* [Task statement] Repeat each entry exactly. Drop every image.

* [Data listing]
§ §

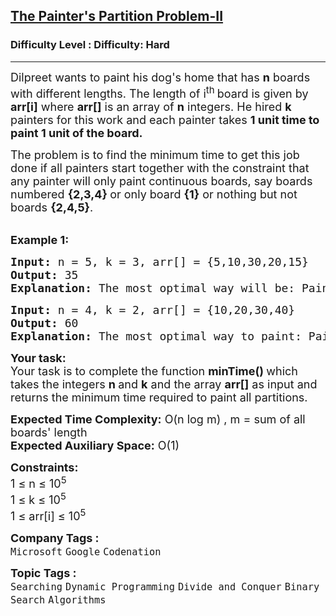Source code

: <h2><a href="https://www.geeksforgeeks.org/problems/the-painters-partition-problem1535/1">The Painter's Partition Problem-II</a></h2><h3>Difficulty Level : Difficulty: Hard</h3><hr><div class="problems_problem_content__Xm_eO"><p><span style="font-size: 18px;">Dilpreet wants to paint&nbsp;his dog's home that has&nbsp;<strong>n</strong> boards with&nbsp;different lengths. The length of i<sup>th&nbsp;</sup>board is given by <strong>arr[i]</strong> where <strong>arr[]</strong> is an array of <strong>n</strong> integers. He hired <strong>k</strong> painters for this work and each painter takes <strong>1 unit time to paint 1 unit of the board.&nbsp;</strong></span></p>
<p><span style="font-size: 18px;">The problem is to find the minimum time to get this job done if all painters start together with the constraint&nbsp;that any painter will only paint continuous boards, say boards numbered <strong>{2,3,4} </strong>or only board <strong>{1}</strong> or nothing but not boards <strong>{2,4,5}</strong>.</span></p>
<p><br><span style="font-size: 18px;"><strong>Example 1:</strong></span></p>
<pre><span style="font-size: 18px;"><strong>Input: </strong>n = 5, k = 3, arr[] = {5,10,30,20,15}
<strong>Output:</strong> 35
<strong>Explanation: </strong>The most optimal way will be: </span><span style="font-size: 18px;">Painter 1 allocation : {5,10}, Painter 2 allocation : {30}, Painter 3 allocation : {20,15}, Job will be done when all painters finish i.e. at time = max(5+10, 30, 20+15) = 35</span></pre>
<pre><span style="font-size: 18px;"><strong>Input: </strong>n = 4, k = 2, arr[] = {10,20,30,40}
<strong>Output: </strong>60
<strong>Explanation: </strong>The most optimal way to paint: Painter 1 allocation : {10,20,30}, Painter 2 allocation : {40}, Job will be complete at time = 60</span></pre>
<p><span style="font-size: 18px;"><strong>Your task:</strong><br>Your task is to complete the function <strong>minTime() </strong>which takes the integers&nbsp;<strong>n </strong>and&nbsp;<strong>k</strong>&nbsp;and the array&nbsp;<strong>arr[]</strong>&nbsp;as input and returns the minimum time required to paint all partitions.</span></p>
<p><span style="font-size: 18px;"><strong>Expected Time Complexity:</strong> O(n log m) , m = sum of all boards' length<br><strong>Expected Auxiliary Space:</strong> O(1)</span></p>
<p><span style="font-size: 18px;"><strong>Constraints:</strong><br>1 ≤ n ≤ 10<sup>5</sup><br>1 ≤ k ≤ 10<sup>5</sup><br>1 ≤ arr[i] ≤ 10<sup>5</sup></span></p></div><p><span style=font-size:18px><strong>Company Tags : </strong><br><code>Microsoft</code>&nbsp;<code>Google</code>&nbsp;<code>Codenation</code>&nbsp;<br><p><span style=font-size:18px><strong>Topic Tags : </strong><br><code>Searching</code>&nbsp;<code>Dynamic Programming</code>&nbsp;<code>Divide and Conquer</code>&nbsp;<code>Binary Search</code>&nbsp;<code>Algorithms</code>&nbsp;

§ §

* [Task answer]
Source code

: <h2><a href="https://www.geeksforgeeks.org/problems/the-painters-partition-problem1535/1">The Painter's Partition Problem-II</a></h2><h3>Difficulty Level : Difficulty: Hard</h3><hr><div class="problems_problem_content__Xm_eO"><p><span style="font-size: 18px;">Dilpreet wants to paint&nbsp;his dog's home that has&nbsp;<strong>n</strong> boards with&nbsp;different lengths. The length of i<sup>th&nbsp;</sup>board is given by <strong>arr[i]</strong> where <strong>arr[]</strong> is an array of <strong>n</strong> integers. He hired <strong>k</strong> painters for this work and each painter takes <strong>1 unit time to paint 1 unit of the board.&nbsp;</strong></span></p>
<p><span style="font-size: 18px;">The problem is to find the minimum time to get this job done if all painters start together with the constraint&nbsp;that any painter will only paint continuous boards, say boards numbered <strong>{2,3,4} </strong>or only board <strong>{1}</strong> or nothing but not boards <strong>{2,4,5}</strong>.</span></p>
<p><br><span style="font-size: 18px;"><strong>Example 1:</strong></span></p>
<pre><span style="font-size: 18px;"><strong>Input: </strong>n = 5, k = 3, arr[] = {5,10,30,20,15}
<strong>Output:</strong> 35
<strong>Explanation: </strong>The most optimal way will be: </span><span style="font-size: 18px;">Painter 1 allocation : {5,10}, Painter 2 allocation : {30}, Painter 3 allocation : {20,15}, Job will be done when all painters finish i.e. at time = max(5+10, 30, 20+15) = 35</span></pre>
<pre><span style="font-size: 18px;"><strong>Input: </strong>n = 4, k = 2, arr[] = {10,20,30,40}
<strong>Output: </strong>60
<strong>Explanation: </strong>The most optimal way to paint: Painter 1 allocation : {10,20,30}, Painter 2 allocation : {40}, Job will be complete at time = 60</span></pre>
<p><span style="font-size: 18px;"><strong>Your task:</strong><br>Your task is to complete the function <strong>minTime() </strong>which takes the integers&nbsp;<strong>n </strong>and&nbsp;<strong>k</strong>&nbsp;and the array&nbsp;<strong>arr[]</strong>&nbsp;as input and returns the minimum time required to paint all partitions.</span></p>
<p><span style="font-size: 18px;"><strong>Expected Time Complexity:</strong> O(n log m) , m = sum of all boards' length<br><strong>Expected Auxiliary Space:</strong> O(1)</span></p>
<p><span style="font-size: 18px;"><strong>Constraints:</strong><br>1 ≤ n ≤ 10<sup>5</sup><br>1 ≤ k ≤ 10<sup>5</sup><br>1 ≤ arr[i] ≤ 10<sup>5</sup></span></p></div><p><span style=font-size:18px><strong>Company Tags : </strong><br><code>Microsoft</code>&nbsp;<code>Google</code>&nbsp;<code>Codenation</code>&nbsp;<br><p><span style=font-size:18px><strong>Topic Tags : </strong><br><code>Searching</code>&nbsp;<code>Dynamic Programming</code>&nbsp;<code>Divide and Conquer</code>&nbsp;<code>Binary Search</code>&nbsp;<code>Algorithms</code>&nbsp;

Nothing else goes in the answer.